* _Exercise description_:
Each record must be retyped in full. No character may differ.

* _Dataset_:
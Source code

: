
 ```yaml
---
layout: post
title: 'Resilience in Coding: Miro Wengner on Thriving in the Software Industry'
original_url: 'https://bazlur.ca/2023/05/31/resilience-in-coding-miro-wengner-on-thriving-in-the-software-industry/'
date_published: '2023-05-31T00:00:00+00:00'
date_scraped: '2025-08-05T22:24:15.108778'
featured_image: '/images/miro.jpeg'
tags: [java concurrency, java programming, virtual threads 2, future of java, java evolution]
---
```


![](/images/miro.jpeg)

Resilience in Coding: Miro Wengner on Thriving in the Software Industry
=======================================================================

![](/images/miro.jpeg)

* _Task response_:
Source code

:
 ```yaml
---
layout: post
title: 'Resilience in Coding: Miro Wengner on Thriving in the Software Industry'
original_url: 'https://bazlur.ca/2023/05/31/resilience-in-coding-miro-wengner-on-thriving-in-the-software-industry/'
date_published: '2023-05-31T00:00:00+00:00'
date_scraped: '2025-08-05T22:24:15.108778'
featured_image: '/images/miro.jpeg'
tags: [java concurrency, java programming, virtual threads 2, future of java, java evolution]
---
```


![](/images/miro.jpeg)

Resilience in Coding: Miro Wengner on Thriving in the Software Industry
=======================================================================

![](/images/miro.jpeg)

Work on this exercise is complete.